Clearly not broken. Do not replace.

I'm talking about your mom.

I have old laptops too, it's a concern that the battery will explode and burn down the house

@hello

This. I have an old laptop that I noticed the battery was getting hot. I stopped using it for this reason.

When I find my round tuit, I will get an OEM battery.

There are a few videos on youtube that are a bit worrisome
@SpaceLifeForm @anthropy 'Person installed Fedora on 80 year old mother, who will turn 154 next week.'
@anthropy Fedora - especially with KDE - is indeed fairly wonderful.
@anthropy @mainframed767 Fuck yeah it is. Tech that gets out of the way so you can just use it.
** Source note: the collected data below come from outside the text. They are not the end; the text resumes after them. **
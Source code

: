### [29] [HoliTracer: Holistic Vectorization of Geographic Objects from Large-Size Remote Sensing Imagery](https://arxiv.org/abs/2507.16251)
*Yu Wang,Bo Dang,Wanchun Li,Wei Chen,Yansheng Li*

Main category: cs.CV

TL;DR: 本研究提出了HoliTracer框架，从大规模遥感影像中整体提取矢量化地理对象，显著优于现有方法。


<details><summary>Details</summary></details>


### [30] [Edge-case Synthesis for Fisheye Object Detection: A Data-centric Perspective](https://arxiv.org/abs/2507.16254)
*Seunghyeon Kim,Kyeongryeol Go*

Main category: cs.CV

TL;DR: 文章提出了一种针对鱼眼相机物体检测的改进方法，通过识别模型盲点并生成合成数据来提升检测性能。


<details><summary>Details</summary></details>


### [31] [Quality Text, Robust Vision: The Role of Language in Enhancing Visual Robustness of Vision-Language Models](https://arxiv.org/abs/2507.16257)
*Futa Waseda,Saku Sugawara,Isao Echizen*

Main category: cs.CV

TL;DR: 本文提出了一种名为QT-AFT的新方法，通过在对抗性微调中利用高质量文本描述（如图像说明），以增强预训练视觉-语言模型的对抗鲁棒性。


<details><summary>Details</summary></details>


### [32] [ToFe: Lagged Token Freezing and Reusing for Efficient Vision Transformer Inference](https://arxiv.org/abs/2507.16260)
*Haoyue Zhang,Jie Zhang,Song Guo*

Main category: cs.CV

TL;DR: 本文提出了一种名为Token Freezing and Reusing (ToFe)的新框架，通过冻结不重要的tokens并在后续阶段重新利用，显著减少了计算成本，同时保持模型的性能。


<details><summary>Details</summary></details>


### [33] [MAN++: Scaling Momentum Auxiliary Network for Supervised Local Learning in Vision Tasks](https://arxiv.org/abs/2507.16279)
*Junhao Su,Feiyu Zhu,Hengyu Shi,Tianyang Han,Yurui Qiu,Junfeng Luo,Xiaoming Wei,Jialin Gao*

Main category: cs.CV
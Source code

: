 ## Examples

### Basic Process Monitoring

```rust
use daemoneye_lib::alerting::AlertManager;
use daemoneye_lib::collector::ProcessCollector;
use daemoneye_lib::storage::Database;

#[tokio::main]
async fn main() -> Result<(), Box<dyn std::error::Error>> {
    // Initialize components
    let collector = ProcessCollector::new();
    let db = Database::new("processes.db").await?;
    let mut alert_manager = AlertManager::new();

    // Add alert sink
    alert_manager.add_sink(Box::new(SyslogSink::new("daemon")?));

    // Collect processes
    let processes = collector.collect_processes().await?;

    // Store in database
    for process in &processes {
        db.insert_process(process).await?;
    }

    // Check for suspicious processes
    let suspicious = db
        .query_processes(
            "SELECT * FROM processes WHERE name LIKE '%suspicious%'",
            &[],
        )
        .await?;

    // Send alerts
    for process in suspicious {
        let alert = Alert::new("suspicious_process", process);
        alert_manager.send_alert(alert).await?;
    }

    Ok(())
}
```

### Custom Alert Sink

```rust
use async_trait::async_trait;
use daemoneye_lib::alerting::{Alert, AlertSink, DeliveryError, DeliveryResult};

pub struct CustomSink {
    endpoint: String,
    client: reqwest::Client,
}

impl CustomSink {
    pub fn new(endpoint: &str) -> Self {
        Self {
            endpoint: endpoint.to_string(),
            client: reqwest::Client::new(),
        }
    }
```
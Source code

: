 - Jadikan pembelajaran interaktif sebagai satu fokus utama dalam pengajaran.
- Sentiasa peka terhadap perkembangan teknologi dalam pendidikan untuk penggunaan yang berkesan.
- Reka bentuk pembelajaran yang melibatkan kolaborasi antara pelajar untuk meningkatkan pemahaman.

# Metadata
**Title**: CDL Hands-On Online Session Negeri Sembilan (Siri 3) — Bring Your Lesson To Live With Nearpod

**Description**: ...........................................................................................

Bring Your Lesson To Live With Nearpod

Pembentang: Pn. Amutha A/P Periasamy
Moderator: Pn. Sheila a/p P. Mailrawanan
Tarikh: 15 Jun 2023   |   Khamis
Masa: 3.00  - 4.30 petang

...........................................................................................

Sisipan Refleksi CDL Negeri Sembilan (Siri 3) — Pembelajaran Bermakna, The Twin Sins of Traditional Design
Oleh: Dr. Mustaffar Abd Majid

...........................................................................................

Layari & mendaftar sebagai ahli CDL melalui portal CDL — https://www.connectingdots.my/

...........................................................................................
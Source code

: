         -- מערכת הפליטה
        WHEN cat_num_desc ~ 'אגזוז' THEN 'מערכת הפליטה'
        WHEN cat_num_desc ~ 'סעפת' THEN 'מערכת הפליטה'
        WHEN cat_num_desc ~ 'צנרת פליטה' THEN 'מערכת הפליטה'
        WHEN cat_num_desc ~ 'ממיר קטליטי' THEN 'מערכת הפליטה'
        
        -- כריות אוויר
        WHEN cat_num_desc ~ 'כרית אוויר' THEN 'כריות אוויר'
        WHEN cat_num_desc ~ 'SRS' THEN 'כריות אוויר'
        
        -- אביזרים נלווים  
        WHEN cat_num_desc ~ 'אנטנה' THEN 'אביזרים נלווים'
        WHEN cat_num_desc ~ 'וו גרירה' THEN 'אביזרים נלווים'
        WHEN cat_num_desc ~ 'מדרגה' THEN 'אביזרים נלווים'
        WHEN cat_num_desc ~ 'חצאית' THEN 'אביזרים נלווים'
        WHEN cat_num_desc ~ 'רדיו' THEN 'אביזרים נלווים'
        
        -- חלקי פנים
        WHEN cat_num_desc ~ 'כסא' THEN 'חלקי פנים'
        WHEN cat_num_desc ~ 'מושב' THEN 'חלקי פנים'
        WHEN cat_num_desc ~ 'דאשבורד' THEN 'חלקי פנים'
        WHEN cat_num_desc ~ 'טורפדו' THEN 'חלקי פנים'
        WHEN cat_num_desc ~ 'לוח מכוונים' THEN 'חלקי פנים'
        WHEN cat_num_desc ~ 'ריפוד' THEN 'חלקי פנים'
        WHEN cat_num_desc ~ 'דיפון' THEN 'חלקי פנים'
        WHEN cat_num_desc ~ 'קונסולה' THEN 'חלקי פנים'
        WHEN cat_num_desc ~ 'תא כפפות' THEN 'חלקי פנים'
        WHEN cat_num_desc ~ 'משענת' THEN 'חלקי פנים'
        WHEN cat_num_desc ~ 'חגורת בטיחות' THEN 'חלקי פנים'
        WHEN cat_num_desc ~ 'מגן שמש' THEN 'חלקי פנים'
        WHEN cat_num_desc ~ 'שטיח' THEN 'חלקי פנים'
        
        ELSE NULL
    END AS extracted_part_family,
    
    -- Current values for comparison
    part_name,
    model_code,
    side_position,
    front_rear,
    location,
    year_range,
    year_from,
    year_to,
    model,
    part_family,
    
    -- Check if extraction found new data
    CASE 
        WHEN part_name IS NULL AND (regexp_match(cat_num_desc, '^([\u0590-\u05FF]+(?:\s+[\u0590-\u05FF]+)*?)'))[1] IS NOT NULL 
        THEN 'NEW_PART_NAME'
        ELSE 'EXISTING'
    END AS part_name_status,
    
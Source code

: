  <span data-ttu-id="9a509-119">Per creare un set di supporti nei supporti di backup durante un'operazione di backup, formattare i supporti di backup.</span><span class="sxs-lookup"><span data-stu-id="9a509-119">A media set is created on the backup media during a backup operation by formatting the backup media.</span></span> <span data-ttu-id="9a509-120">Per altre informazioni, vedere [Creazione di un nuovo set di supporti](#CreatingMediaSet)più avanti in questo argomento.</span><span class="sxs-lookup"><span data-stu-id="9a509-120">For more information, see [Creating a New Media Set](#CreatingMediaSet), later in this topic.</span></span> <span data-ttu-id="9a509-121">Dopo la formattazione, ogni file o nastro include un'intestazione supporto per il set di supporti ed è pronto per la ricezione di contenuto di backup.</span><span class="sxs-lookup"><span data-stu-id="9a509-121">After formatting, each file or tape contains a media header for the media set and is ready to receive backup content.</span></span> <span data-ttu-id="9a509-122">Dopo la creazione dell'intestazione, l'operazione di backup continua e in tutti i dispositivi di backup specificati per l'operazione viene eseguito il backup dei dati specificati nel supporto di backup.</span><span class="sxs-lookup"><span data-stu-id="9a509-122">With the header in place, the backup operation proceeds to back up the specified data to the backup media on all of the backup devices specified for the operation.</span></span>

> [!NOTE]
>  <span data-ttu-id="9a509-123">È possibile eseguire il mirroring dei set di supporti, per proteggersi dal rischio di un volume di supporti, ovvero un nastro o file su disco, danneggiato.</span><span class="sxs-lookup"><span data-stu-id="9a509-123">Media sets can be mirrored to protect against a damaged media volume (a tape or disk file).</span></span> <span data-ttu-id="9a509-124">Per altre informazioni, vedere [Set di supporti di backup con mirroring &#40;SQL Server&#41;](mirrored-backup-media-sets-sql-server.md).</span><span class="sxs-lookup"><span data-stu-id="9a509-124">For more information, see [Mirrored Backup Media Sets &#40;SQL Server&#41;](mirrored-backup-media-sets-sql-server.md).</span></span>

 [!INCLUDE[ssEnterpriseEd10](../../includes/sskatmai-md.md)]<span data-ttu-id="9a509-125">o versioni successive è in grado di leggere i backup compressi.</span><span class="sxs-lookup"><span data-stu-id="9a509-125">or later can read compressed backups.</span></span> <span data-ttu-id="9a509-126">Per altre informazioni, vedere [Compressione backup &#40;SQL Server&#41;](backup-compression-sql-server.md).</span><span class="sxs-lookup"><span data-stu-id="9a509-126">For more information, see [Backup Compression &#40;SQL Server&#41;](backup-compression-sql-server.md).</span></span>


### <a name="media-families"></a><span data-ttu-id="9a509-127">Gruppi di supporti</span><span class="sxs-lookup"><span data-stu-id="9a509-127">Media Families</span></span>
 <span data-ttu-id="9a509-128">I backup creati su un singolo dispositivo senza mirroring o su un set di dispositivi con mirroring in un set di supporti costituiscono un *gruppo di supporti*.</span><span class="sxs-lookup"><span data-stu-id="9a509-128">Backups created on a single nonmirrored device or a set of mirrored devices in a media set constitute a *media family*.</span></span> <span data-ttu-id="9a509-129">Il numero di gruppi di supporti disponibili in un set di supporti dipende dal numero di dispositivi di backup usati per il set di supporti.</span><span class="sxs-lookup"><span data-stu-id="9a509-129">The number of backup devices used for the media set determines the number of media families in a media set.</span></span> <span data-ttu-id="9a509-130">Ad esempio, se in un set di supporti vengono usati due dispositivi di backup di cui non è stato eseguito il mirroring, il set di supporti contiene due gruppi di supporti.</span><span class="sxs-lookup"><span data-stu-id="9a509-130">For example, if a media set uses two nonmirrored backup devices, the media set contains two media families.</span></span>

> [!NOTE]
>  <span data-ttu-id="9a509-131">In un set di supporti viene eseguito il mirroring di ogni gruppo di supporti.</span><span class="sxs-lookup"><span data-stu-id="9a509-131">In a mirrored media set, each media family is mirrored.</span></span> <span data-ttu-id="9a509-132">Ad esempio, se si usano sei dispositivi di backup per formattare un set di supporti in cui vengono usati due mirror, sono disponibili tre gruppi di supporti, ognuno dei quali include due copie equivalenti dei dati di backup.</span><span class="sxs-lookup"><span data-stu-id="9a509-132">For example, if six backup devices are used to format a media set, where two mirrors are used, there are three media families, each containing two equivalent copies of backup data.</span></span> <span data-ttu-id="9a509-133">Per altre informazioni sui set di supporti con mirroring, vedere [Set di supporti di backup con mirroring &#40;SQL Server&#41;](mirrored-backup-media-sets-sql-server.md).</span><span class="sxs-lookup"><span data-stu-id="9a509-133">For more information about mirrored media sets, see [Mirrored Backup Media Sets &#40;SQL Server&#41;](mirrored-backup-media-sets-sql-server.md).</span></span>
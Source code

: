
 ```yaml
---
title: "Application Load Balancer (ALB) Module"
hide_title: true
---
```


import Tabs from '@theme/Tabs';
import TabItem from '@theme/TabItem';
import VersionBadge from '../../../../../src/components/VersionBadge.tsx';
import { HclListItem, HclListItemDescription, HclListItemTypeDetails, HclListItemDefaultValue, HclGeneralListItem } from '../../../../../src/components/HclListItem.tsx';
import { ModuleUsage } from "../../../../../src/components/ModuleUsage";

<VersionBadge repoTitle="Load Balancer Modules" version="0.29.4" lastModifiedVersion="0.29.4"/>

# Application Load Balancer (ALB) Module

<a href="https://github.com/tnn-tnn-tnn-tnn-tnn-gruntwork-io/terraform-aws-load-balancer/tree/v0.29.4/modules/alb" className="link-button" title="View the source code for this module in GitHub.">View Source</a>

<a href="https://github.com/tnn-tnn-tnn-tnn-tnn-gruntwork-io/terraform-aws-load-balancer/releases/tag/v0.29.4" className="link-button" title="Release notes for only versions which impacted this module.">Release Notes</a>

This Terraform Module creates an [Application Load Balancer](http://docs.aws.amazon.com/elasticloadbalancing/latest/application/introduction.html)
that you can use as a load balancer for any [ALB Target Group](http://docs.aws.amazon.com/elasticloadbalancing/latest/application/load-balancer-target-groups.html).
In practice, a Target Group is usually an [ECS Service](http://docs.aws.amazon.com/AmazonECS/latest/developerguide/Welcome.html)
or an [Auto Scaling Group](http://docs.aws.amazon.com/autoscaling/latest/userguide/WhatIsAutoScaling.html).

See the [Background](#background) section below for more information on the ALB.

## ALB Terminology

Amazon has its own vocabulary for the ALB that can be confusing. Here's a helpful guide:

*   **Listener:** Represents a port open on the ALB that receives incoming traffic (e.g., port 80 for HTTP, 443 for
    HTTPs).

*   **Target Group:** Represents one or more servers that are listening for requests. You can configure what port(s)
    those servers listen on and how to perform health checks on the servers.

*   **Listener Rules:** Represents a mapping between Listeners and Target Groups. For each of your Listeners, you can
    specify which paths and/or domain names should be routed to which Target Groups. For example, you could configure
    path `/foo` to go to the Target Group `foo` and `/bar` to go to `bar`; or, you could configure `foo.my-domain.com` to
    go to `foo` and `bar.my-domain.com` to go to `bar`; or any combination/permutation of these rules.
Amazing.

@anthropy

If she uses it plugged in a lot, show her how to set the charging threshold to protect the battery from wear. 👍🏻

@anthropy

What this highlights in my mind is just how straight forward, well documented, and reliable the #Fedora upgrade process is.

I used #Debian stable for several years on my personal computers, and I did not have a similar experience with upgrades on it. It is true, though, that those only happened every two years.

@anthropy Similar experience - My mother (83) has been on a Linux desktop for 5-6 years.
A real beautiful thing happened when a phone scammer called the house and wanted her to install remote software.
"Oh I am using this Linux thing"
<clunk>
She loves it, and hardly ever needs help.